Not every story he wrote made it to TV, film, or the stage. In April 1985, Cormac McCarthy published the novel Blood Meridian. Critics and fans of McCarthy's work often cite Blood Meridian (also known as The Evening Redness in the West) as one of his best stories. Unfortunately, for many years, the industry considered Blood Meridian unfilmable, so an adaptation never made it to the silver screen. A Blood Meridian movie has gone into production several times over the years, but ultimately, the project always falls apart. Regardless, this story still has the potential to be one of the best Western films ever made.
Updated on August 26, 2024, by Christopher Raley: Cormac McCarthy is one of America's greatest writers. While a few of his books have been turned into movies, some of his greatest have not, including Blood Meridian. A film production of the book currently in the works seeks to change that.

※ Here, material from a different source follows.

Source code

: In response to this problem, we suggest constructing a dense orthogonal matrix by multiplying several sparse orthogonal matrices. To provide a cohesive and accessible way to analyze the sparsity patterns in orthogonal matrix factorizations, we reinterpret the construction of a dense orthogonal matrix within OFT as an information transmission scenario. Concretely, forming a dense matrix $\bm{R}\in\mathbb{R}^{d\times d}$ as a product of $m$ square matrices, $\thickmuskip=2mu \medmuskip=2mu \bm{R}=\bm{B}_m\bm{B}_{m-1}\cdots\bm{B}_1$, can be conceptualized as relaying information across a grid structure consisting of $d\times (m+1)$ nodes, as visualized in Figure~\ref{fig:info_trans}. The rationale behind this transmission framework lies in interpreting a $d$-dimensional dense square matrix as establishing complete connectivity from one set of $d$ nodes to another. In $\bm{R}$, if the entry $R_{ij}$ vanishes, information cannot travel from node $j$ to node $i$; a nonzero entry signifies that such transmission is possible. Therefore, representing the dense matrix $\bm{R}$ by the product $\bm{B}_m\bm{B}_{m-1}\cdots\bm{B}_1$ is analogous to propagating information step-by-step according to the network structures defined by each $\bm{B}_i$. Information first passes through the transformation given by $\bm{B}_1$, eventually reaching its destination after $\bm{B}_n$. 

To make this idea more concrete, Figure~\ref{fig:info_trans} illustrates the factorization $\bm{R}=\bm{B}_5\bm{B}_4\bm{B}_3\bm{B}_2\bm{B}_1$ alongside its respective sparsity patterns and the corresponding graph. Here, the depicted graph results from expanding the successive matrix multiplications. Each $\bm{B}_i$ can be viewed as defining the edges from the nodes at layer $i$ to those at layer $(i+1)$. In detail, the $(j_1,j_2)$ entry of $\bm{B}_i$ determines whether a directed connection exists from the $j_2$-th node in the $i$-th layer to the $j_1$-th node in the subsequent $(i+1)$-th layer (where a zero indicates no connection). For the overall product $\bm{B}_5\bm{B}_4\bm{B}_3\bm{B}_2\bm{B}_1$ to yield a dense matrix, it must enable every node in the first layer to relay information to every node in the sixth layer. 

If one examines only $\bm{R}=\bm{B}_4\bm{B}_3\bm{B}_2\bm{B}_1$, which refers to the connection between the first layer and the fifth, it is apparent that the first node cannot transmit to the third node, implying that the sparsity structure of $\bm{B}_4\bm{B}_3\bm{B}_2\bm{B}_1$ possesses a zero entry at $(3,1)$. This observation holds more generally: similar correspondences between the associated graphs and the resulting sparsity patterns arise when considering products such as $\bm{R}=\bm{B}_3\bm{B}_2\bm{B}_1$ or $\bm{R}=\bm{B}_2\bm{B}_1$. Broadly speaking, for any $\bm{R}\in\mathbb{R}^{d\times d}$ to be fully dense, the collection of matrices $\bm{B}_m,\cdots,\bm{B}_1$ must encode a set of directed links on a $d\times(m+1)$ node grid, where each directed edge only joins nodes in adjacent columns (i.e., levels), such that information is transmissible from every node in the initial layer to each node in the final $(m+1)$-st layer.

More information and analysis has been added to this article, and it has been updated to conform to CBR's current publishing standards.
Production Is Underway For a Blood Meridian Movie Adaptation
John Hillcoat Will Direct It
But now it looks like audiences will get a movie adaptation of Blood Meridian . New Regency Pictures has retained John Hillcoats as the director for an adaptation of the novel. HIllcoats not only directed The Road but has a wide range of productions to his name that gives him a big wheelhouse to work from. Hillcoats' version of The Road received the author's blessing before it was released, so it may be that Hillcoats gets McCarthy where other directors have not.

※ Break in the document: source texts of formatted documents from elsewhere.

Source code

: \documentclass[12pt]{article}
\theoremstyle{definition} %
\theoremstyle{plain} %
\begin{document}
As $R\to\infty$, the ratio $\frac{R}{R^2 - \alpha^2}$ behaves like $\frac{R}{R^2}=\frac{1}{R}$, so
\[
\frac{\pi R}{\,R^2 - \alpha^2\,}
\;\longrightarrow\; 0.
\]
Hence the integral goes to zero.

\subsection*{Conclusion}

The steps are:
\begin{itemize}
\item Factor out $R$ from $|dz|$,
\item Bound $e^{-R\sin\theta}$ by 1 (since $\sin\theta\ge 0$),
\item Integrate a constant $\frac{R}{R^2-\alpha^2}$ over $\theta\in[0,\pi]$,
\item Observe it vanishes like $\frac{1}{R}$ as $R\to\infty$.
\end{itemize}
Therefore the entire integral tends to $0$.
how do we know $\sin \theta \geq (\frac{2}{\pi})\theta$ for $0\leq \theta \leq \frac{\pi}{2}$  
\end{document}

In April 2024, New Regency announced that they have engaged playwright and screenwriter John Logan to write the adaption of Blood Meridian. Logan is known in film for his successful screenplays for Gladiator, Hugo, and The Aviator. Logan is a fan of McCathry's work and his violent Western epic in particular. Tapping him as the screenwriter for this project seems to have been a smart move. Logan's own thoughts on the subject make it clear that he is thrilled to be a part of it:
Blood Meridian has been one of my favorite novels since first reading it in 1985. It's a majestic, beautiful and uncompromising book and I'm thrilled to be able to help bring Cormac McCarthy's dark masterpiece to the screen.
In another development that may be positive, McCarthy's son, John Francis McCarthy, is the executive producer (McCarthy will receive posthumous credit as executive producer, indicating that perhaps the author was involved in talks about this project before he died in 2023). Perhaps this team can succeed where James Franco/Russel Crowe, Ridley Scott, Todd Field, and Tommy Lee Jones (who directed McCarthy's play Sunset Limited) have failed. The film is scheduled to be released in 2026, but its release, while an accomplishment all its own, is no guarantee of success.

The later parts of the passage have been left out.